Give the listing again in full and exactly, apart from its pictures.

*** Begin section ***

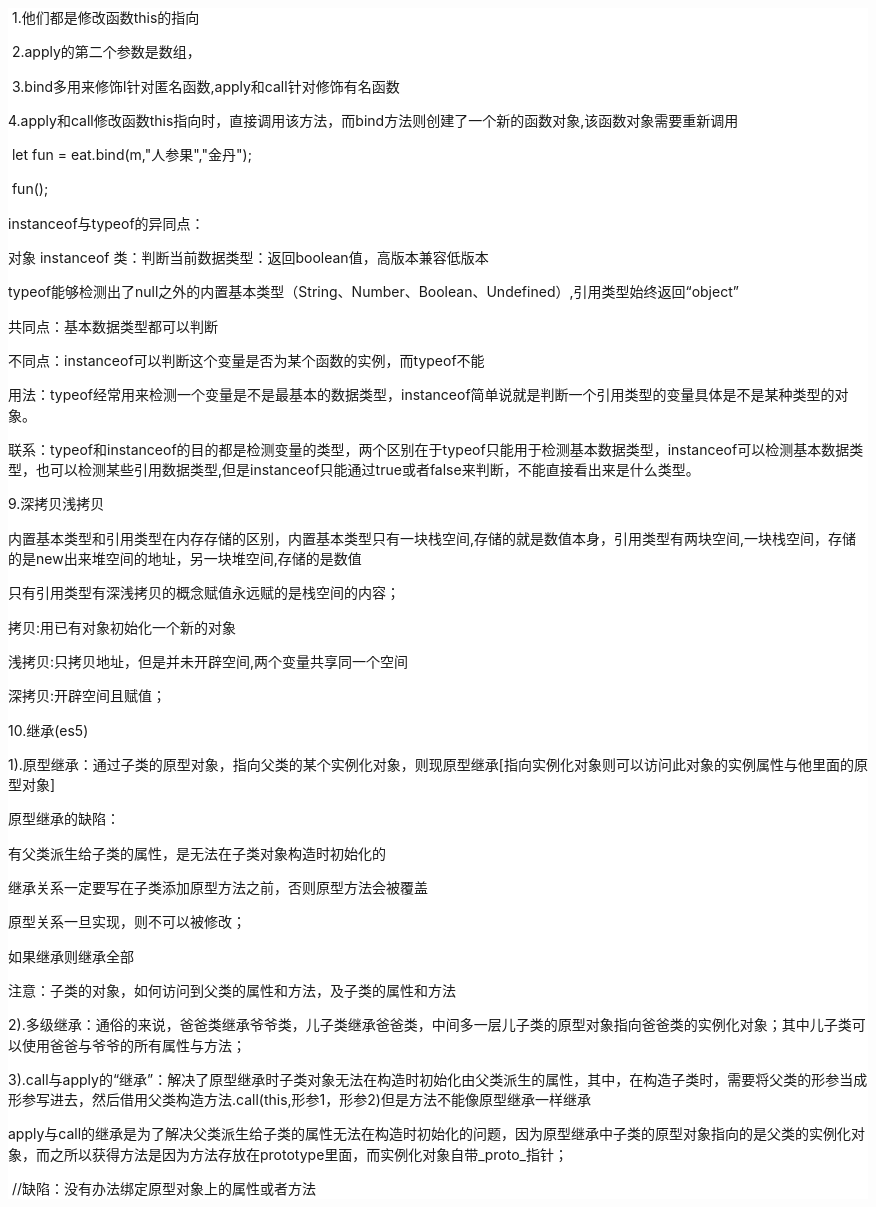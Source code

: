​	1.他们都是修改函数this的指向

​	2.apply的第二个参数是数组，

​	3.bind多用来修饰l针对匿名函数,apply和call针对修饰有名函数

​	4.apply和call修改函数this指向时，直接调用该方法，而bind方法则创建了一个新的函数对象,该函数对象需要重新调用

​	let fun = eat.bind(m,"人参果","金丹");

​	fun();

instanceof与typeof的异同点：

对象 instanceof 类：判断当前数据类型：返回boolean值，高版本兼容低版本

typeof能够检测出了null之外的内置基本类型（String、Number、Boolean、Undefined）,引用类型始终返回“object”

共同点：基本数据类型都可以判断

不同点：instanceof可以判断这个变量是否为某个函数的实例，而typeof不能

用法：typeof经常用来检测一个变量是不是最基本的数据类型，instanceof简单说就是判断一个引用类型的变量具体是不是某种类型的对象。

联系：typeof和instanceof的目的都是检测变量的类型，两个区别在于typeof只能用于检测基本数据类型，instanceof可以检测基本数据类型，也可以检测某些引用数据类型,但是instanceof只能通过true或者false来判断，不能直接看出来是什么类型。

9.深拷贝浅拷贝

内置基本类型和引用类型在内存存储的区别，内置基本类型只有一块栈空间,存储的就是数值本身，引用类型有两块空间,一块栈空间，存储的是new出来堆空间的地址，另一块堆空间,存储的是数值

只有引用类型有深浅拷贝的概念赋值永远赋的是栈空间的内容；

拷贝:用已有对象初始化一个新的对象

浅拷贝:只拷贝地址，但是并未开辟空间,两个变量共享同一个空间

深拷贝:开辟空间且赋值；

10.继承(es5)

1).原型继承：通过子类的原型对象，指向父类的某个实例化对象，则现原型继承[指向实例化对象则可以访问此对象的实例属性与他里面的原型对象]

原型继承的缺陷：

有父类派生给子类的属性，是无法在子类对象构造时初始化的

继承关系一定要写在子类添加原型方法之前，否则原型方法会被覆盖

原型关系一旦实现，则不可以被修改；

如果继承则继承全部

注意：子类的对象，如何访问到父类的属性和方法，及子类的属性和方法

2).多级继承：通俗的来说，爸爸类继承爷爷类，儿子类继承爸爸类，中间多一层儿子类的原型对象指向爸爸类的实例化对象；其中儿子类可以使用爸爸与爷爷的所有属性与方法；

3).call与apply的“继承”：解决了原型继承时子类对象无法在构造时初始化由父类派生的属性，其中，在构造子类时，需要将父类的形参当成形参写进去，然后借用父类构造方法.call(this,形参1，形参2)但是方法不能像原型继承一样继承

apply与call的继承是为了解决父类派生给子类的属性无法在构造时初始化的问题，因为原型继承中子类的原型对象指向的是父类的实例化对象，而之所以获得方法是因为方法存放在prototype里面，而实例化对象自带_proto_指针；

​	//缺陷：没有办法绑定原型对象上的属性或者方法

*** End section ***

» **OUTPUT BELOW**
Source code

:​	1.他们都是修改函数this的指向

​	2.apply的第二个参数是数组，

​	3.bind多用来修饰l针对匿名函数,apply和call针对修饰有名函数

​	4.apply和call修改函数this指向时，直接调用该方法，而bind方法则创建了一个新的函数对象,该函数对象需要重新调用

​	let fun = eat.bind(m,"人参果","金丹");

​	fun();

instanceof与typeof的异同点：

对象 instanceof 类：判断当前数据类型：返回boolean值，高版本兼容低版本

typeof能够检测出了null之外的内置基本类型（String、Number、Boolean、Undefined）,引用类型始终返回“object”

共同点：基本数据类型都可以判断

不同点：instanceof可以判断这个变量是否为某个函数的实例，而typeof不能

用法：typeof经常用来检测一个变量是不是最基本的数据类型，instanceof简单说就是判断一个引用类型的变量具体是不是某种类型的对象。

联系：typeof和instanceof的目的都是检测变量的类型，两个区别在于typeof只能用于检测基本数据类型，instanceof可以检测基本数据类型，也可以检测某些引用数据类型,但是instanceof只能通过true或者false来判断，不能直接看出来是什么类型。

9.深拷贝浅拷贝

内置基本类型和引用类型在内存存储的区别，内置基本类型只有一块栈空间,存储的就是数值本身，引用类型有两块空间,一块栈空间，存储的是new出来堆空间的地址，另一块堆空间,存储的是数值

只有引用类型有深浅拷贝的概念赋值永远赋的是栈空间的内容；

拷贝:用已有对象初始化一个新的对象

浅拷贝:只拷贝地址，但是并未开辟空间,两个变量共享同一个空间

深拷贝:开辟空间且赋值；

10.继承(es5)

1).原型继承：通过子类的原型对象，指向父类的某个实例化对象，则现原型继承[指向实例化对象则可以访问此对象的实例属性与他里面的原型对象]

原型继承的缺陷：

有父类派生给子类的属性，是无法在子类对象构造时初始化的

继承关系一定要写在子类添加原型方法之前，否则原型方法会被覆盖

原型关系一旦实现，则不可以被修改；

如果继承则继承全部

注意：子类的对象，如何访问到父类的属性和方法，及子类的属性和方法

2).多级继承：通俗的来说，爸爸类继承爷爷类，儿子类继承爸爸类，中间多一层儿子类的原型对象指向爸爸类的实例化对象；其中儿子类可以使用爸爸与爷爷的所有属性与方法；

3).call与apply的“继承”：解决了原型继承时子类对象无法在构造时初始化由父类派生的属性，其中，在构造子类时，需要将父类的形参当成形参写进去，然后借用父类构造方法.call(this,形参1，形参2)但是方法不能像原型继承一样继承

apply与call的继承是为了解决父类派生给子类的属性无法在构造时初始化的问题，因为原型继承中子类的原型对象指向的是父类的实例化对象，而之所以获得方法是因为方法存放在prototype里面，而实例化对象自带_proto_指针；

​	//缺陷：没有办法绑定原型对象上的属性或者方法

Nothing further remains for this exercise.